4) Inputting the standardized data added with noise in the step 3) into a stack noise reduction self-coding network for training to obtain a reconstruction feature Z= (Z) ₁ ,...,Z _i ,...,Z _K ) ^T Wherein the reconstruction at the ith moment is characterized by Z _i ＝(z _i,1 ,z _i,2 ,...,z _i,J ) Where i=1,..k, j=1,..j;

the stack noise reduction automatic coding network structure comprises an input layer, an implicit layer and an output layer, wherein the input is the standardized industrial process data of the step 3) of adding noiseThe coding process from the input layer to the hidden layer comprises the following specific forms:

h is a nonlinear activation function, here selected as Sigmoid function, W ₁ 、B ₁ For the weight matrix and the bias vector of the coding network, Y is hidden layer data, namely the extracted robust feature;

Z＝H(W ₂ Y+B ₂ )

wherein W is ₂ 、B ₂ A weight matrix and a bias vector for the decoding network;

statistics Spe= (SPE) corresponding to modeling data ₁ ,...,SPE _K ) SPE statistics at k=1,..k, K, the kth sampling time are defined as follows:

on-line monitoring:

5) Collecting data t of J process variables at mth sampling moment of current industrial process _m The mean and standard deviation of the m moment obtained according to the historical data in the step 3) are standardized to obtain

8) If the industrial process is finished, stopping monitoring; otherwise, collecting the data of the next moment, returning to the step 7), continuing to monitor the process, and obtaining the TSPE of each moment _m Is a fault status feature;

fault prediction stage:

9) Combining the acquired fault state features into a time series tspe= { TSPE ₁ 、...、TSPE _V Normalized by a linear Normalization function Min-Max, normalization, wherein the fault state characteristics TSPE at time v _v The normalized calculation formula of (c) is as follows,v＝1,...,V,[A，B]is the normalized region; the normalized TSPE' is divided into a training data set and a test data set so as to conduct fault prediction;

wherein X is _train Input samples representing a predictive model, Y _train Model tags representing predictive models, i.e. predictive modelsThe actual output value, n is the number of training samples of the model, and h represents the size of the sliding window;

the improved time convolution network SFTCN adopts a time convolution network TCN and improves a residual error network of the time convolution network TCN, and the specific improvement comprises two steps: first, replace the ReLU activation function with Swish function to solve the problem that the negative gradient is set to zero and the neuron may not be activated due to zero derivative in the negative interval of the data; secondly, a Filter, response, normalization layer is used for replacing a weight Normalization layer, so that the expression capacity of the network is further improved;

12 Sample processing is carried out on the normalized test data by the sliding window in the step 10), and then the processed test data is substituted into a trained SFTCN network, so that the fault trend is predicted.

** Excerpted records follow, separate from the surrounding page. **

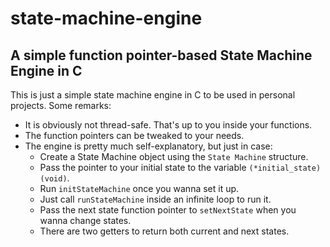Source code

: # state-machine-engine
## A simple function pointer-based State Machine Engine in C

This is just a simple state machine engine in C to be used in personal projects. Some remarks:

* It is obviously not thread-safe. That's up to you inside your functions.
* The function pointers can be tweaked to your needs.
* The engine is pretty much self-explanatory, but just in case:
    * Create a State Machine object using the `State Machine` structure.
    * Pass the pointer to your initial state to the variable `(*initial_state)(void)`.
    * Run `initStateMachine` once you wanna set it up.
    * Just call `runStateMachine` inside an infinite loop to run it.
    * Pass the next state function pointer to `setNextState` when you wanna change states.
    * There are two getters to return both current and next states.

2. The complex industrial process fault prediction method based on the RF noise reduction self-coding information reconstruction and time convolution network according to claim 1, wherein the method comprises the following steps: SFTCN network parameter setting: the maximum iteration number is 1000, the number of network layers is 4, the convolution kernel size of the dilation causal convolution is 2, dropout is 0.05, the sliding window length is 10, batch is 256, the learning rate is 0.002, and an adam optimizer is adopted;

and inputting training data into a model, calculating the mean square error of the predicted data and the original data, updating network parameters through back propagation, and storing the trained model through continuous iteration.